[Stored data]
----

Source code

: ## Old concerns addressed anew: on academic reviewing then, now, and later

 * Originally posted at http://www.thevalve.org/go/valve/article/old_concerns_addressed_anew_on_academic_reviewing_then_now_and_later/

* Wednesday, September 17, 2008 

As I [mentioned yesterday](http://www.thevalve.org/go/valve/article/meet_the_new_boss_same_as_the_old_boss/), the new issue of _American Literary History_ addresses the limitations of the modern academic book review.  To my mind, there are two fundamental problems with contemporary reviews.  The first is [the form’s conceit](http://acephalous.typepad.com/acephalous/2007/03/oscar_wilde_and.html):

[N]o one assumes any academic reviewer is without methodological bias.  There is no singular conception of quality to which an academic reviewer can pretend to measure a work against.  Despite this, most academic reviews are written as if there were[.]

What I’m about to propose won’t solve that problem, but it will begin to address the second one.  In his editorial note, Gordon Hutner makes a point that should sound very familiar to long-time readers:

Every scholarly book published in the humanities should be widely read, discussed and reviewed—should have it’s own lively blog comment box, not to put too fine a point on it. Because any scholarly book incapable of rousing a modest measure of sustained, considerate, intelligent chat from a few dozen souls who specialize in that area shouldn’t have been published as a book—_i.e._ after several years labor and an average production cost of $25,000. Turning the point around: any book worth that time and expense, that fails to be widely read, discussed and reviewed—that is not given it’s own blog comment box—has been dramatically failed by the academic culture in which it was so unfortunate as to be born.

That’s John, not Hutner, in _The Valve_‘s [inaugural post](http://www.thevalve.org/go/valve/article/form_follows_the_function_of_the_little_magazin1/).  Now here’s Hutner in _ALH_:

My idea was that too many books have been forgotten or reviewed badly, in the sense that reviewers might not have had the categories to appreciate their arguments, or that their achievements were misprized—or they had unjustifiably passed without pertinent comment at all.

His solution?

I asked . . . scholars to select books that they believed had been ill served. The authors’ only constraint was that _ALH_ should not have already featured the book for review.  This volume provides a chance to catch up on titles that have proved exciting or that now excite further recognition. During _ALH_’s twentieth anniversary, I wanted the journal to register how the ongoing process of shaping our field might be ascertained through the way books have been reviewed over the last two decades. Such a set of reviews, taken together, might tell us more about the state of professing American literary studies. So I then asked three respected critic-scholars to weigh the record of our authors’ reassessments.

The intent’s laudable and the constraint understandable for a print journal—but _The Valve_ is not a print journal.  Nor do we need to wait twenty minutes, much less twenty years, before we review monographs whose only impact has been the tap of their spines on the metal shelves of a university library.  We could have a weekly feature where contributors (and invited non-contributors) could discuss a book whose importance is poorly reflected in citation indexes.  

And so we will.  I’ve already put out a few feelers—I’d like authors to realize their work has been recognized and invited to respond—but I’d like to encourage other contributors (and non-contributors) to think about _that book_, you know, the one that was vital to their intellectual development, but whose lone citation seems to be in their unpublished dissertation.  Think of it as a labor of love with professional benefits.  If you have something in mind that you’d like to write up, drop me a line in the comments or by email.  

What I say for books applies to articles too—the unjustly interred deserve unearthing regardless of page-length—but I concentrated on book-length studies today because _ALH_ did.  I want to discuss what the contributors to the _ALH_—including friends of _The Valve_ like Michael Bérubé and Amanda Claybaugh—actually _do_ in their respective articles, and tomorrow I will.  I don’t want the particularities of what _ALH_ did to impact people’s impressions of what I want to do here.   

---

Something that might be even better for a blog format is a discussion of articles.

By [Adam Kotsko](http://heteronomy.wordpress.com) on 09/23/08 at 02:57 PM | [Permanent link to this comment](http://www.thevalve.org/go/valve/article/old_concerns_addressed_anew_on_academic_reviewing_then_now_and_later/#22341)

----

- _Exercise description_: Return every line above where "there" appears.

- _Exercise solution_:
As I [mentioned yesterday](http://www.thevalve.org/go/valve/article/meet_the_new_boss_same_as_the_old_boss/), the new issue of _American Literary History_ addresses the limitations of the modern academic book review.  To my mind, there are two fundamental problems with contemporary reviews.  The first is [the form’s conceit](http://acephalous.typepad.com/acephalous/2007/03/oscar_wilde_and.html):
[N]o one assumes any academic reviewer is without methodological bias.  There is no singular conception of quality to which an academic reviewer can pretend to measure a work against.  Despite this, most academic reviews are written as if there were[.]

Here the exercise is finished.